I understand this. So I guess I setup the C for me. If/when W is interested, it will be setup & ready. I think W is interested at this point but I want her to feel no pressure about it whatsoever.
Originally Posted By: FA
if your W wants to spill the beans and come clean....she will. It will be her decision to talk.
I must be learning because I understand this, too. I was only wondering if it will ever come out, that's all. IMHO when W called me at work on Fri she was ready to do this. I think I missed the opportunity because I was at work, then she had to work that night.

IMHO W showed genuine interest in saving M the other day, she expressed genuine interest to get back to happy times with me. I don't think she was acting. IMHO if W is still hiding an A, it's probably because she doesn't want to ruin chances with me, W believes that if I catch her cheating/dating/whatever she did/is doing that I won't want her/the M anymore. OM is probably her 'secondary/backup plan'.

W has been trying to talk about her nights at work now, she WASN'T for weeks.

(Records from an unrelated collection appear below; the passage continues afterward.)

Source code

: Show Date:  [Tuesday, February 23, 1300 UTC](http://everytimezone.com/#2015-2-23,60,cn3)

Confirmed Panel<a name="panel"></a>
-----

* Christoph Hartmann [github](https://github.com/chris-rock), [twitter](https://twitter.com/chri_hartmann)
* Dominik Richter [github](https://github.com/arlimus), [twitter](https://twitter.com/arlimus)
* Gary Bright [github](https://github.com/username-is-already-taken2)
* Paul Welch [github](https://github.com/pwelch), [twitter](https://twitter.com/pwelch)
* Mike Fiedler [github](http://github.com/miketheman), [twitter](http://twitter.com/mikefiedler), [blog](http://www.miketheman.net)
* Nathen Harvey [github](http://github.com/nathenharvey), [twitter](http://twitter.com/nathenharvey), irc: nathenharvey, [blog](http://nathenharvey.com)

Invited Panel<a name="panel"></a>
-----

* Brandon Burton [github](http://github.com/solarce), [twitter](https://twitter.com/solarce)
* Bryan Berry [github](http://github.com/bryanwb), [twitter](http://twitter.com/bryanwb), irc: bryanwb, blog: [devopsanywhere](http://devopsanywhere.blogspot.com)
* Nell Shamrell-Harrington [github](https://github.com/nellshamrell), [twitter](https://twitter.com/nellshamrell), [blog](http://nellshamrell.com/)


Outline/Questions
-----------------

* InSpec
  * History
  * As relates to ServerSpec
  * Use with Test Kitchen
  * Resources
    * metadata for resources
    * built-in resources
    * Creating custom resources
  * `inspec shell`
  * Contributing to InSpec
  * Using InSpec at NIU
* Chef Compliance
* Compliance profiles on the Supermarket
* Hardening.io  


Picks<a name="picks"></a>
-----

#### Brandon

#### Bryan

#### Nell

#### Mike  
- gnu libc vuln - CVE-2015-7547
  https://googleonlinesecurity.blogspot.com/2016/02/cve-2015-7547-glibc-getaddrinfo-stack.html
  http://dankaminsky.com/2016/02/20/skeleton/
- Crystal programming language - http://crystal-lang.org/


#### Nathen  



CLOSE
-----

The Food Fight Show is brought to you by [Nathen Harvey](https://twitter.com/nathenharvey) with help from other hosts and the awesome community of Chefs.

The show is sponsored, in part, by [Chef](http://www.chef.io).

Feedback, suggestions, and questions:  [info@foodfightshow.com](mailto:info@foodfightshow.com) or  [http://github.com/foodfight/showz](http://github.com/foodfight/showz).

She may not be telling me everything but at least she's making a cheerful attempt at communication. That's a step in the right direction. I'm just going to keep the OM/A info to myself for now, even my mother suggested that! I'll keep working on me, PMA, act ASIF, GAL, educate myself more, see what happens, see where my next opportunity for positive change comes. IMHO, I don't think I'll have to look very hard to find it..

Last edited by jaBRWok; 12/09/07 03:30 PM.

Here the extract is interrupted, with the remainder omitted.